Check every line of the material below, and show those that contain "equations".

-- DATA FOR THIS TASK follows --

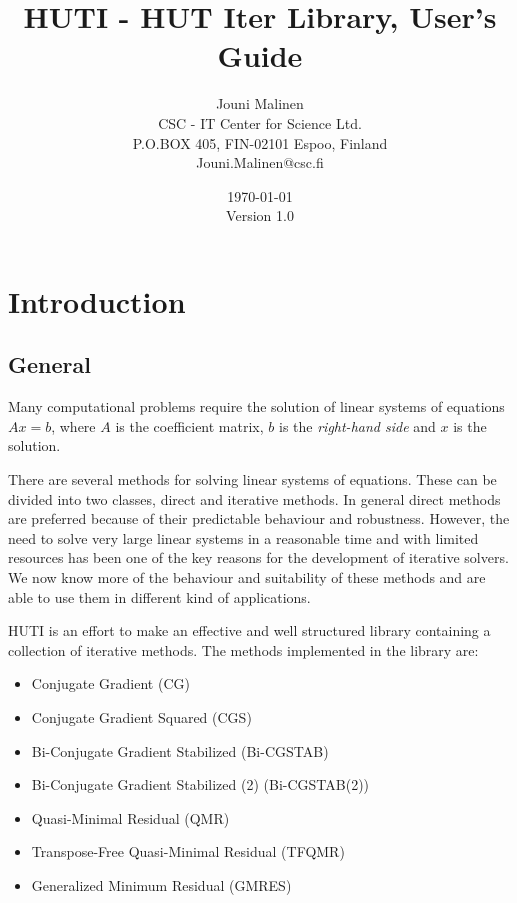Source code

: \documentclass[11pt,a4paper,english,oneside]{report}
\title{HUTI - HUT Iter Library, User's Guide}
\author{Jouni Malinen\\
CSC - IT Center for Science Ltd.\\
P.O.BOX 405, FIN-02101 Espoo, Finland\\
Jouni.Malinen@csc.fi}
\date{\today\\
Version 1.0
}
\begin{document}

\setcounter{secnumdepth}{4}
\setcounter{tocdepth}{4}

\pagestyle{plain}

\maketitle

\tableofcontents
\listoftables



\chapter{Introduction}
\label{ch:intro}
\pagestyle{headings}

\section{General}

Many computational problems require the solution of linear systems of
equations $Ax = b$, where $A$ is the coefficient matrix, $b$ is
the {\em right-hand side} \/and $x$ is the solution.

There are several methods for solving linear systems of equations. These
can be divided into two classes, direct and iterative methods. In
general direct methods are preferred because of their predictable
behaviour and robustness. However, the need to solve very large linear
systems in a reasonable time and with limited resources has been one of
the key reasons for the development of iterative solvers. 
We now know more of the behaviour and suitability of these methods
and are able to use them in different kind of applications.

HUTI is an effort to make an effective and well structured library
containing a collection of iterative methods. The methods implemented
in the library are:

\begin{itemize}
\item Conjugate Gradient (CG) \cite{Bar93}
\item Conjugate Gradient Squared (CGS) \cite{Bar93}
\item Bi-Conjugate Gradient Stabilized (Bi-CGSTAB) \cite{Bar93}
\item Bi-Conjugate Gradient Stabilized (2) (Bi-CGSTAB(2))
\item Quasi-Minimal Residual (QMR) \cite{Bar93,Fre91,Fre94,Buc96}
\item Transpose-Free Quasi-Minimal Residual (TFQMR) \cite{Fre93b}
\item Generalized Minimum Residual (GMRES) \cite{Bar93,Saa96}
\end{itemize}
\end{document}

-- DATA FOR THIS TASK concluded --

• **TASK RESULT**:
equations $Ax = b$, where $A$ is the coefficient matrix, $b$ is
There are several methods for solving linear systems of equations. These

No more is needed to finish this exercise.